What you should do :: Among the records that follow, how many lines contain the word "Props"? Give the number and no other words.

Information given ::

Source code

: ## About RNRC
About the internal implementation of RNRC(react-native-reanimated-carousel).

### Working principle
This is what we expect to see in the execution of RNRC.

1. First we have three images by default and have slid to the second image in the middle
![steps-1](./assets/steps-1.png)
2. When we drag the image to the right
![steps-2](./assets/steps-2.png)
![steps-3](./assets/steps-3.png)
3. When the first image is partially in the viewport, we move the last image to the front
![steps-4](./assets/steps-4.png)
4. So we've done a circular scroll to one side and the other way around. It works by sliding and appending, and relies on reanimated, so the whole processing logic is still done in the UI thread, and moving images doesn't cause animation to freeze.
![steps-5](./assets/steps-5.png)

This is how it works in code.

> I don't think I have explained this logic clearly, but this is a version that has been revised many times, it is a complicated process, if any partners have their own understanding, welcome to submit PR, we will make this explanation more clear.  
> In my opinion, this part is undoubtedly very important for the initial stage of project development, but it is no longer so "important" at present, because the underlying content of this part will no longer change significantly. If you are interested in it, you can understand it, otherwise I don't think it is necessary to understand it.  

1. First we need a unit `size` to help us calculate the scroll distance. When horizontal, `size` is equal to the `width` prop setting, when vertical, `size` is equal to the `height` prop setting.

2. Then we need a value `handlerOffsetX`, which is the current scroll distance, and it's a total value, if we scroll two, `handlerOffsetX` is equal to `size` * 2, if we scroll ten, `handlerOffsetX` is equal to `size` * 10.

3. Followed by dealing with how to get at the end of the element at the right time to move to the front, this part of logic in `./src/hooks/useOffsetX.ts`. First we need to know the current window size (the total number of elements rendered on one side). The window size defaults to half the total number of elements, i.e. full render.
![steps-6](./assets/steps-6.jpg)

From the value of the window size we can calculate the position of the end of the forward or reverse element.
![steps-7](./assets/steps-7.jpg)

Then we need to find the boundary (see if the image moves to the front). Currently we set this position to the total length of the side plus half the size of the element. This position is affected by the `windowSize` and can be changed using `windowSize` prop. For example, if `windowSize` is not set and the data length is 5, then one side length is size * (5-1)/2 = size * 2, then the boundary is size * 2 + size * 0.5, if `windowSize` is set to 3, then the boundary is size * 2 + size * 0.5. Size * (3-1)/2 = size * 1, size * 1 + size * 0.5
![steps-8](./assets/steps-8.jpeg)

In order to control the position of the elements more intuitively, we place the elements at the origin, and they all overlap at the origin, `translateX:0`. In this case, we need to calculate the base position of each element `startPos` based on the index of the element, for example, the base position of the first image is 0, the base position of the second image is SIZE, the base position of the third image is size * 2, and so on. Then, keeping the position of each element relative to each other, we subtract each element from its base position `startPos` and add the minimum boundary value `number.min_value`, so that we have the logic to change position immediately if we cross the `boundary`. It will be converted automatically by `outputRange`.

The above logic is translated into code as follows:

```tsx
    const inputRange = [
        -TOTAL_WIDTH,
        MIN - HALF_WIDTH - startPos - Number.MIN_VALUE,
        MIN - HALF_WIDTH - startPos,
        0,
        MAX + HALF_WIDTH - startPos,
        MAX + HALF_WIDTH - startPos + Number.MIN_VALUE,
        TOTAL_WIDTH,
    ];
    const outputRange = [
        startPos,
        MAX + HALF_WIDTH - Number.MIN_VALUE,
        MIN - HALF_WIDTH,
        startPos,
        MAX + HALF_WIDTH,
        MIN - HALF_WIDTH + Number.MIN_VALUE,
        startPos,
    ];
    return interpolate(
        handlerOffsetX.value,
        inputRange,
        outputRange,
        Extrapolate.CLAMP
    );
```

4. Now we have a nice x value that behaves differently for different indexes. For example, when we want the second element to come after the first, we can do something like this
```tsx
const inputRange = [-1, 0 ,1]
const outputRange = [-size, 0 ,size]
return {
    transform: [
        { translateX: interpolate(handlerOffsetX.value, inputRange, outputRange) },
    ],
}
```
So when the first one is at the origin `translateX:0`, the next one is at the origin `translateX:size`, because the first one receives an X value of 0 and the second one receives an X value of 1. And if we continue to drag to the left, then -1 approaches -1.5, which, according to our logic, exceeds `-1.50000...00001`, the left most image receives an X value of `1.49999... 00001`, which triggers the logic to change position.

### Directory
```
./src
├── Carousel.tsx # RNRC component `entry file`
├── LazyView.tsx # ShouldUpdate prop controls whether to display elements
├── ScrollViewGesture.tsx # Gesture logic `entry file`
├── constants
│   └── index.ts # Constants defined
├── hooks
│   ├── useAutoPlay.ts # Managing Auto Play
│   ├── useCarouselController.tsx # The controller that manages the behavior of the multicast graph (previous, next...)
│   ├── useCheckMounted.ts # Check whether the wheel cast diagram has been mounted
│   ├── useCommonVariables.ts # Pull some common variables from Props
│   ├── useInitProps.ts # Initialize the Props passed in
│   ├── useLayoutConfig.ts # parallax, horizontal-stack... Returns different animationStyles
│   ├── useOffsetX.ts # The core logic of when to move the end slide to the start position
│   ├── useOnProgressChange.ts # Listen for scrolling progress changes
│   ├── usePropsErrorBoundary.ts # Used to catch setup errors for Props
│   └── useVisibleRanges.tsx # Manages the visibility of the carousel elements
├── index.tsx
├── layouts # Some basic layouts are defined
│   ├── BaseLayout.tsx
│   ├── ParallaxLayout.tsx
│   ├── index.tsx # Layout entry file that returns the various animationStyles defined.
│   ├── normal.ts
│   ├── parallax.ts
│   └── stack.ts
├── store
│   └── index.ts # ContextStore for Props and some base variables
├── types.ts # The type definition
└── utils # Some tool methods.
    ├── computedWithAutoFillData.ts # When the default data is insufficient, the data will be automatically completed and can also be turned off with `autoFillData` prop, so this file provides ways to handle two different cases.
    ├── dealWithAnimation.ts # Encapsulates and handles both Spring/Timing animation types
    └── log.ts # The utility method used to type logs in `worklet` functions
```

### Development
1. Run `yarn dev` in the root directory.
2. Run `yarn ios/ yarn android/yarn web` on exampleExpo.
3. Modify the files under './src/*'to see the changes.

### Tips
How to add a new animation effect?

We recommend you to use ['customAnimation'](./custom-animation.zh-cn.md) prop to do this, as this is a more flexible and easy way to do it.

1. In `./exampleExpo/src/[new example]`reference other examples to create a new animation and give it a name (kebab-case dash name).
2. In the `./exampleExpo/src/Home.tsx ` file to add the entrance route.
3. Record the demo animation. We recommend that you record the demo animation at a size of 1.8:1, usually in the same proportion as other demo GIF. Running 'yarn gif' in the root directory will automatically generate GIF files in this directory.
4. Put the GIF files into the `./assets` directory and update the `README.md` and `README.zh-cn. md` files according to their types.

Solution :: 4